Problem — Below are records; reproduce exactly the lines from the one that has "[DER 签名](https://teachbitcoin.io/presentations/ecdsa.html) |" through the one that has "[Addresses and HD", ends included, and nothing more.

Dataset excerpts:
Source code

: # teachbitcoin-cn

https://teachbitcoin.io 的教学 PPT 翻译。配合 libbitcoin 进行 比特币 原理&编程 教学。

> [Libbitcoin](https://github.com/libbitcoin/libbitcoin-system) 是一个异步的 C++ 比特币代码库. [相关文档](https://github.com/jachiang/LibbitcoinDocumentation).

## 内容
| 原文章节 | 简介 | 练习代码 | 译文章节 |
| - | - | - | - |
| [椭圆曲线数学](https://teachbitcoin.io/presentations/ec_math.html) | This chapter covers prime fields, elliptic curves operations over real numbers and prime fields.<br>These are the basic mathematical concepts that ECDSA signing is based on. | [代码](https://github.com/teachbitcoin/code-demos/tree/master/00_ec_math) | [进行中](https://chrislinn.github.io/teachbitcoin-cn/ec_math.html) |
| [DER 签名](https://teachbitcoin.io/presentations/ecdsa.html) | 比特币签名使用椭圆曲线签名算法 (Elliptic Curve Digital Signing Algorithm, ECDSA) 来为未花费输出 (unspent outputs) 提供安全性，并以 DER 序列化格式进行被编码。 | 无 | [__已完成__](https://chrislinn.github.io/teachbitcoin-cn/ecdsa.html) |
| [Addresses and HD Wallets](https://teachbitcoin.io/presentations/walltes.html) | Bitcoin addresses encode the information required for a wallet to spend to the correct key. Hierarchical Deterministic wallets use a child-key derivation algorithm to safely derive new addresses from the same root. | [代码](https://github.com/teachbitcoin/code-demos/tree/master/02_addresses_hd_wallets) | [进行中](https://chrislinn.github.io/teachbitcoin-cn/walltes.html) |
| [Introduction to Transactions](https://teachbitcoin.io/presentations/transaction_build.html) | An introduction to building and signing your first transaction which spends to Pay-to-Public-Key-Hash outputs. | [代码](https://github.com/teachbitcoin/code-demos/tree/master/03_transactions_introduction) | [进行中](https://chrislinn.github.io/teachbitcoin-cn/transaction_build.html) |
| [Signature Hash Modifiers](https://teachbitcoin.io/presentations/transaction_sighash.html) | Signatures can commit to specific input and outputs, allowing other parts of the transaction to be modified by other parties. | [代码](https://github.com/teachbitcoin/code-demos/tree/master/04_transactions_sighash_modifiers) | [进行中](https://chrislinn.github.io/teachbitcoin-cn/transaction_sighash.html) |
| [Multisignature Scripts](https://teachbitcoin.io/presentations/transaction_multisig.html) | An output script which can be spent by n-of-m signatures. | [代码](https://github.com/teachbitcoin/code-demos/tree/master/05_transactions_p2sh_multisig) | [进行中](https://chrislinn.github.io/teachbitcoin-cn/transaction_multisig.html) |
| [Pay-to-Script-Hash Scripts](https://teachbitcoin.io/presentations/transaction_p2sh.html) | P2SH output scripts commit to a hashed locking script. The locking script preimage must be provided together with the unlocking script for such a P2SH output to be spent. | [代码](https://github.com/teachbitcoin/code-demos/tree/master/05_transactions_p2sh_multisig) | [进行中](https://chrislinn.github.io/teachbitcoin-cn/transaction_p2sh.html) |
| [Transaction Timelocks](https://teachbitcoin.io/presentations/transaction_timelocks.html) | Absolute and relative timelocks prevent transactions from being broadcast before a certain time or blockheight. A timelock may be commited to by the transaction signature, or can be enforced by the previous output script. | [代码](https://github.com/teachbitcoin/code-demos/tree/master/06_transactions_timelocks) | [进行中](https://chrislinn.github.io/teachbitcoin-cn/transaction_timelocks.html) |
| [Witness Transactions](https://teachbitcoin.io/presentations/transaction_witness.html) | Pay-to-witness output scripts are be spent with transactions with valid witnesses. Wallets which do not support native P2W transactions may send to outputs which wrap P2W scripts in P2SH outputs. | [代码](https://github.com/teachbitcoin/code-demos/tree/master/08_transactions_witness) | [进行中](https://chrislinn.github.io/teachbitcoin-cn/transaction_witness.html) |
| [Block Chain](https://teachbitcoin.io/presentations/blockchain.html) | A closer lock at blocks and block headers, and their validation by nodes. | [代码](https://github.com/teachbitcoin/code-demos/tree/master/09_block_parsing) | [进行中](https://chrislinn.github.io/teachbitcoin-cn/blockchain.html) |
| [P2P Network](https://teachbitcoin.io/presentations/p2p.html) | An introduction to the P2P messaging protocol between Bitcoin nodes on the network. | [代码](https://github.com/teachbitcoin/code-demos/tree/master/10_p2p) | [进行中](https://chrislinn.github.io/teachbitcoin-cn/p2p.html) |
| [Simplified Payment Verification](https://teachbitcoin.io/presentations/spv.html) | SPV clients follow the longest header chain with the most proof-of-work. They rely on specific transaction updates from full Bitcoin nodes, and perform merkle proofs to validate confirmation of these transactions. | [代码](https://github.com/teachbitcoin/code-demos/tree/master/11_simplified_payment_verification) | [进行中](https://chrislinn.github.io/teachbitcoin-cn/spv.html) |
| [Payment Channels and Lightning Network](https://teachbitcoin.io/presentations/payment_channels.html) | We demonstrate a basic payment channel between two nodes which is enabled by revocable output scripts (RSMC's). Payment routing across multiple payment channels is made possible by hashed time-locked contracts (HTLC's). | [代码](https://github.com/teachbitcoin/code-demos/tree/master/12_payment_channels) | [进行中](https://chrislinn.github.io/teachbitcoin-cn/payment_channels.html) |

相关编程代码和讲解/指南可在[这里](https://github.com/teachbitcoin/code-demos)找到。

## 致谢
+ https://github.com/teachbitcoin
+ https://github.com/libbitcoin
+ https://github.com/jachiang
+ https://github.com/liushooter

Solution for this problem —
| [DER 签名](https://teachbitcoin.io/presentations/ecdsa.html) | 比特币签名使用椭圆曲线签名算法 (Elliptic Curve Digital Signing Algorithm, ECDSA) 来为未花费输出 (unspent outputs) 提供安全性，并以 DER 序列化格式进行被编码。 | 无 | [__已完成__](https://chrislinn.github.io/teachbitcoin-cn/ecdsa.html) |
| [Addresses and HD Wallets](https://teachbitcoin.io/presentations/walltes.html) | Bitcoin addresses encode the information required for a wallet to spend to the correct key. Hierarchical Deterministic wallets use a child-key derivation algorithm to safely derive new addresses from the same root. | [代码](https://github.com/teachbitcoin/code-demos/tree/master/02_addresses_hd_wallets) | [进行中](https://chrislinn.github.io/teachbitcoin-cn/walltes.html) |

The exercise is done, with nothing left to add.